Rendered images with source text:
------------------------------
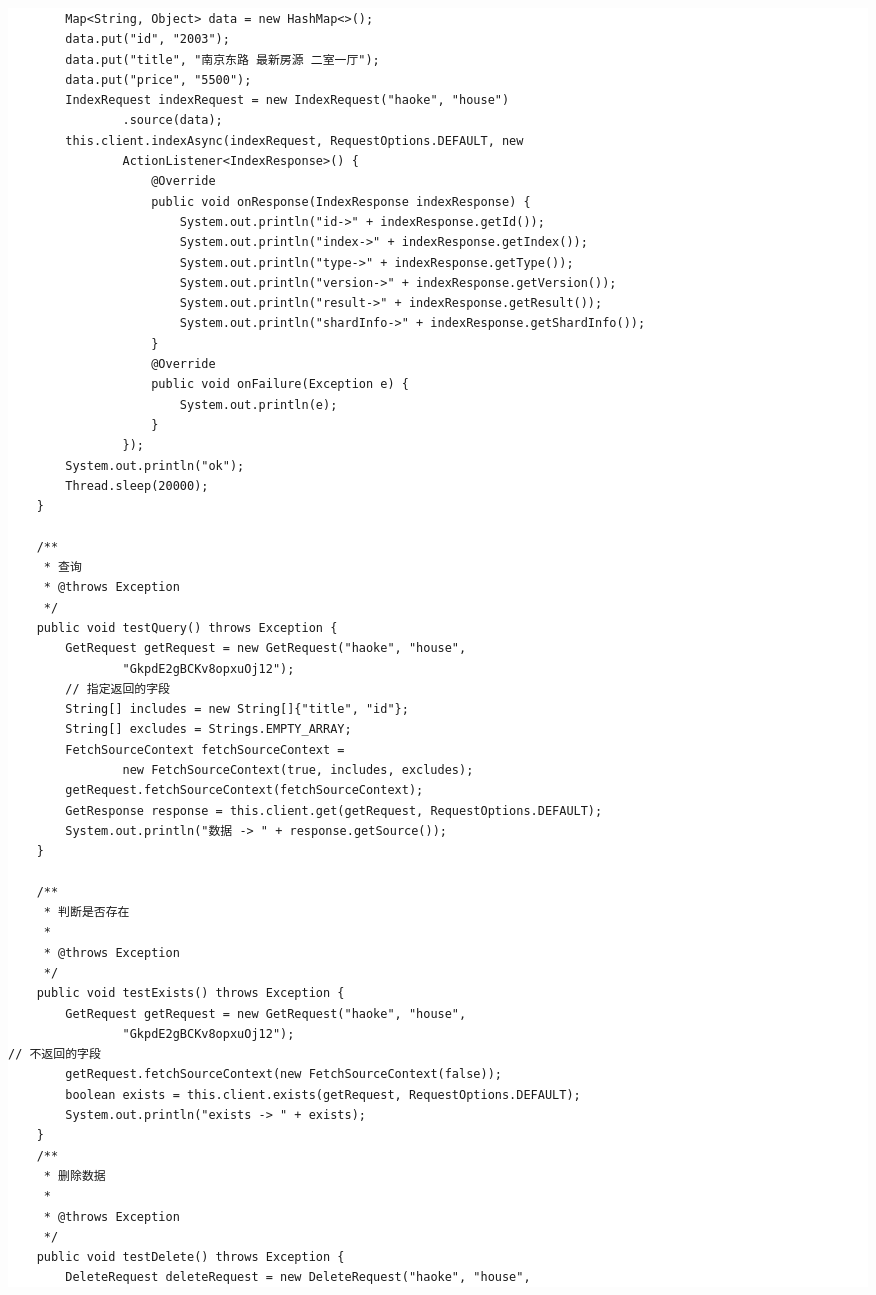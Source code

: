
 ```
        Map<String, Object> data = new HashMap<>();
        data.put("id", "2003");
        data.put("title", "南京东路 最新房源 二室一厅");
        data.put("price", "5500");
        IndexRequest indexRequest = new IndexRequest("haoke", "house")
                .source(data);
        this.client.indexAsync(indexRequest, RequestOptions.DEFAULT, new
                ActionListener<IndexResponse>() {
                    @Override
                    public void onResponse(IndexResponse indexResponse) {
                        System.out.println("id->" + indexResponse.getId());
                        System.out.println("index->" + indexResponse.getIndex());
                        System.out.println("type->" + indexResponse.getType());
                        System.out.println("version->" + indexResponse.getVersion());
                        System.out.println("result->" + indexResponse.getResult());
                        System.out.println("shardInfo->" + indexResponse.getShardInfo());
                    }
                    @Override
                    public void onFailure(Exception e) {
                        System.out.println(e);
                    }
                });
        System.out.println("ok");
        Thread.sleep(20000);
    }

    /**
     * 查询
     * @throws Exception
     */
    public void testQuery() throws Exception {
        GetRequest getRequest = new GetRequest("haoke", "house",
                "GkpdE2gBCKv8opxuOj12");
        // 指定返回的字段
        String[] includes = new String[]{"title", "id"};
        String[] excludes = Strings.EMPTY_ARRAY;
        FetchSourceContext fetchSourceContext =
                new FetchSourceContext(true, includes, excludes);
        getRequest.fetchSourceContext(fetchSourceContext);
        GetResponse response = this.client.get(getRequest, RequestOptions.DEFAULT);
        System.out.println("数据 -> " + response.getSource());
    }

    /**
     * 判断是否存在
     *
     * @throws Exception
     */
    public void testExists() throws Exception {
        GetRequest getRequest = new GetRequest("haoke", "house",
                "GkpdE2gBCKv8opxuOj12");
// 不返回的字段
        getRequest.fetchSourceContext(new FetchSourceContext(false));
        boolean exists = this.client.exists(getRequest, RequestOptions.DEFAULT);
        System.out.println("exists -> " + exists);
    }
    /**
     * 删除数据
     *
     * @throws Exception
     */
    public void testDelete() throws Exception {
        DeleteRequest deleteRequest = new DeleteRequest("haoke", "house",
```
------------------------------
## Your instructions
Lines that contain "public" are to be copied from the records above.

## Result of the exercise
                    public void onResponse(IndexResponse indexResponse) {
                    public void onFailure(Exception e) {
    public void testQuery() throws Exception {
    public void testExists() throws Exception {
    public void testDelete() throws Exception {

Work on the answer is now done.